(Document images with source code)
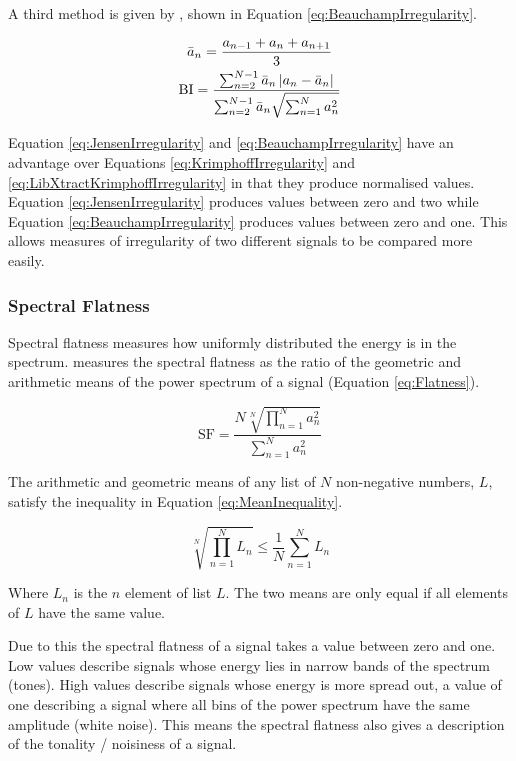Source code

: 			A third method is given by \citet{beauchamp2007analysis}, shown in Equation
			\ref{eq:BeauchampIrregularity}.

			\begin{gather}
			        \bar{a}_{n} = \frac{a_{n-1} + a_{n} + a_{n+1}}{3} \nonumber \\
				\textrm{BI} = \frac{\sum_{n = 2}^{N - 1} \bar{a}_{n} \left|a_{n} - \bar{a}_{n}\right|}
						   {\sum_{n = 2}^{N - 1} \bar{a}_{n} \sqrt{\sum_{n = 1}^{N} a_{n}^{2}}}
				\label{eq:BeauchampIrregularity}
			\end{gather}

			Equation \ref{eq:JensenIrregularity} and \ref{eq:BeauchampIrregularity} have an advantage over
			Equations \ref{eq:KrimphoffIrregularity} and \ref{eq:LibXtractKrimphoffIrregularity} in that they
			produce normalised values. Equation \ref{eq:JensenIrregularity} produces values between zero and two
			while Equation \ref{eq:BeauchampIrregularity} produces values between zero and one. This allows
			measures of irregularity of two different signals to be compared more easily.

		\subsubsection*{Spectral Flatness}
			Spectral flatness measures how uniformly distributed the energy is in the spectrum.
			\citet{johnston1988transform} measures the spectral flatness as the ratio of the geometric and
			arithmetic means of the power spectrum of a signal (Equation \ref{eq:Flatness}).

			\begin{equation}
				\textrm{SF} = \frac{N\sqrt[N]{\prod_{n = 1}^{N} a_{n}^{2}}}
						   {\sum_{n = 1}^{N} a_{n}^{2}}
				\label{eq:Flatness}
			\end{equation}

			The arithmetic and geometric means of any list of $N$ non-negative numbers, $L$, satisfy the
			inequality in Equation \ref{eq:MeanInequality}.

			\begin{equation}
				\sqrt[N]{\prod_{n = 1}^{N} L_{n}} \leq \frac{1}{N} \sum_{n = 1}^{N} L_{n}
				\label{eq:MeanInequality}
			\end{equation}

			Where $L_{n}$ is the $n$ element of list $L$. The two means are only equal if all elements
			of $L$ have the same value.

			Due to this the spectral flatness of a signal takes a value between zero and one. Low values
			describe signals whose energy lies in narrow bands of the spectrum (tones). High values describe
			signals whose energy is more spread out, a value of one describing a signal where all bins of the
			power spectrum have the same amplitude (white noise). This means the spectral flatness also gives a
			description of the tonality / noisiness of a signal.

==

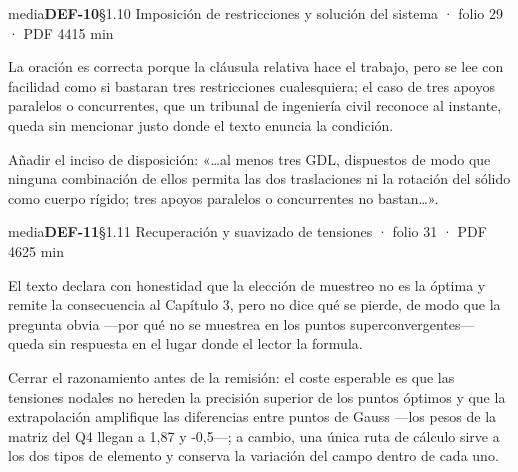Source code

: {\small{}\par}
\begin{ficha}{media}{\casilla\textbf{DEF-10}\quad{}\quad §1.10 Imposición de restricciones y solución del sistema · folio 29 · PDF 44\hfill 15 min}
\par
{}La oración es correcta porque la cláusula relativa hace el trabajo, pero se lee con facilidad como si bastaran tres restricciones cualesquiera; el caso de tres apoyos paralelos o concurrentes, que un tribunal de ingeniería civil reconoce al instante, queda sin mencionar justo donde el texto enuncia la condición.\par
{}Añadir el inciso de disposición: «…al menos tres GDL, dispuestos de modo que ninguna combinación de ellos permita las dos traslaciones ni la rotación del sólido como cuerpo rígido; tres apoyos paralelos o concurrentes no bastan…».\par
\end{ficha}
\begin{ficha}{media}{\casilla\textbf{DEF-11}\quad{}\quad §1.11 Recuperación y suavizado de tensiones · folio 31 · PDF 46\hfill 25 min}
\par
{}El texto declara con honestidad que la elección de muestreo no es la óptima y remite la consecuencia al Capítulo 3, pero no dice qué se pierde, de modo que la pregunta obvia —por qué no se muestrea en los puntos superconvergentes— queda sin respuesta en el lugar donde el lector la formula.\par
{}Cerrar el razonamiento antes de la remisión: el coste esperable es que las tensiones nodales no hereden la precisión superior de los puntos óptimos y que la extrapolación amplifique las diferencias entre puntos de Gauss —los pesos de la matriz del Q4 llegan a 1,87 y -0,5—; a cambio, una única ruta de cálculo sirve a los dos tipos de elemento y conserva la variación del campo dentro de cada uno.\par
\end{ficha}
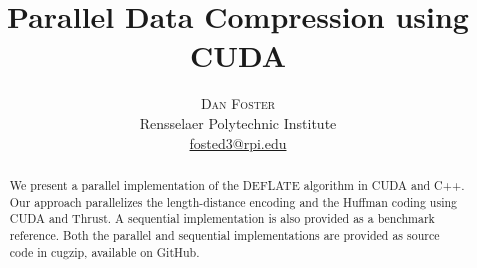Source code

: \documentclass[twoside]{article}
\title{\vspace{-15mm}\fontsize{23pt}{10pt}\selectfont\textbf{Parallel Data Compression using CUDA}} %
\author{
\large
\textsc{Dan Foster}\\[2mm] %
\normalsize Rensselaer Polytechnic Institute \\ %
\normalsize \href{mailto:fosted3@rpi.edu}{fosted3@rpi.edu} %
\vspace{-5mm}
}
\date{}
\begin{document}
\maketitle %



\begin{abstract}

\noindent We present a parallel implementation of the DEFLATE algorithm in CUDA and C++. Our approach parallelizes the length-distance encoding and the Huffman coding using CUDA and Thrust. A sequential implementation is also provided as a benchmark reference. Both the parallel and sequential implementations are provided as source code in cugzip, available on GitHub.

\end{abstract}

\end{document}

▸ ASSIGNED TASK: I'd like the lines above from the one with "one. This allows" up to and including the one with "Spectral flatness measures" copied exactly, with no other lines.

▸ SOLUTION FOR THIS EXERCISE:
			while Equation \ref{eq:BeauchampIrregularity} produces values between zero and one. This allows
			measures of irregularity of two different signals to be compared more easily.

		\subsubsection*{Spectral Flatness}
			Spectral flatness measures how uniformly distributed the energy is in the spectrum.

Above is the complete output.